▸ **Exercise goal**
Return exactly the lines below, starting with the one that has "3. Upload the" and going on through the one that has "# [BAHASA INDONESIA] Proyek 2: Click Counter".

▸ **The input**
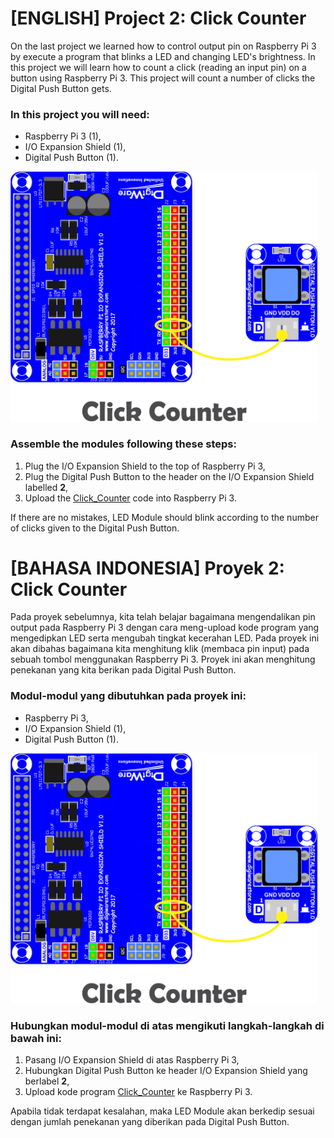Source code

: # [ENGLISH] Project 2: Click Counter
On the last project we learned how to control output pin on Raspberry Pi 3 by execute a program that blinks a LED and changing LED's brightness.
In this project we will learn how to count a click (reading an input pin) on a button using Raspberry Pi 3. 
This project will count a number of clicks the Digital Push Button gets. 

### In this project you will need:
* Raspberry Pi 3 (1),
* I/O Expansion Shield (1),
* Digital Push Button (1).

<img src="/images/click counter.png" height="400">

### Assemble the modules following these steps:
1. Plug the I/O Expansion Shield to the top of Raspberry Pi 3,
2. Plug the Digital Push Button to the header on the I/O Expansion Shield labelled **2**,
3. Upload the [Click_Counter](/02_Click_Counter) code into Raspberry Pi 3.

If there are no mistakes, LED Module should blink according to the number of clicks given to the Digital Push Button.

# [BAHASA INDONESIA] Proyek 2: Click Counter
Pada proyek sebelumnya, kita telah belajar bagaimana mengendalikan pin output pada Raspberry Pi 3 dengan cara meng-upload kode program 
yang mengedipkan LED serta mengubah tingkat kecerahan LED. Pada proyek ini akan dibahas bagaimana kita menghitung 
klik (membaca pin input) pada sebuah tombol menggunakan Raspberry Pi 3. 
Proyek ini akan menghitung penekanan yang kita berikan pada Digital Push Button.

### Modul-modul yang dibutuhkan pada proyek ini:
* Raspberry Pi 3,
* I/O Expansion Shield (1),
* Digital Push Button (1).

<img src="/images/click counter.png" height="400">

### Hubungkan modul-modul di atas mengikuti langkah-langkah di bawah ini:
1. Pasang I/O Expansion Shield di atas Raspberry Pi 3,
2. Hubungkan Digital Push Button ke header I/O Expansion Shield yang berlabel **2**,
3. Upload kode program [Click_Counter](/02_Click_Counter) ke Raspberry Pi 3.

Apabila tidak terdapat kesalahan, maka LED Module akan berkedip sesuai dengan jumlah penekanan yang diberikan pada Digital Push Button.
* * *
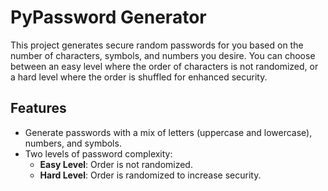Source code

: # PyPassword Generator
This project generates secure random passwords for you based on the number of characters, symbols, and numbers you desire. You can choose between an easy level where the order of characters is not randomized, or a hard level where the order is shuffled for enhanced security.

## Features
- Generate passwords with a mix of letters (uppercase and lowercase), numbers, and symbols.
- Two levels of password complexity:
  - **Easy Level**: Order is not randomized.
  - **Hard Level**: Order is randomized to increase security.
* * *
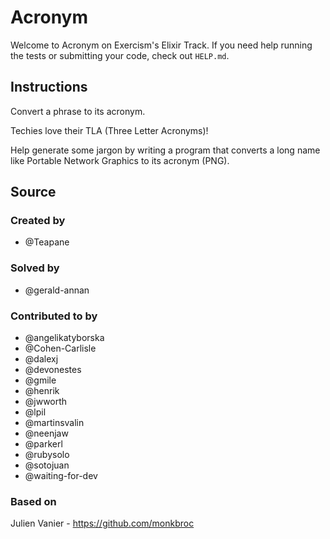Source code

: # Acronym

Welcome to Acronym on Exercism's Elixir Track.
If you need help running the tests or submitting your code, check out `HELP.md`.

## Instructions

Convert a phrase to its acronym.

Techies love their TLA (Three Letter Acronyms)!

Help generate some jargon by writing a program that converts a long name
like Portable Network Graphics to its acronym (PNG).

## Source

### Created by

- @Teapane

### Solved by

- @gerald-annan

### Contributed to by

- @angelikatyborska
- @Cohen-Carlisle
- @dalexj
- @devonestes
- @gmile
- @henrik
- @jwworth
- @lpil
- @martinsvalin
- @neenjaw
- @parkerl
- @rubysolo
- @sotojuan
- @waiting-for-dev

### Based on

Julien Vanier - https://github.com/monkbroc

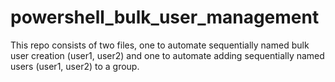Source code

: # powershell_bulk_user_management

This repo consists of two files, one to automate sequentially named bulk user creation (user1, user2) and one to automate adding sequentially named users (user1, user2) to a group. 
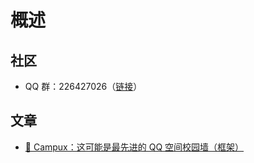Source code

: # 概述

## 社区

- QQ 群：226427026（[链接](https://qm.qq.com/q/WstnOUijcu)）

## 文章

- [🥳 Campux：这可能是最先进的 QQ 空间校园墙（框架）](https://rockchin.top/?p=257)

▸ **Solution to the exercise**
3. Upload the [Click_Counter](/02_Click_Counter) code into Raspberry Pi 3.

If there are no mistakes, LED Module should blink according to the number of clicks given to the Digital Push Button.

# [BAHASA INDONESIA] Proyek 2: Click Counter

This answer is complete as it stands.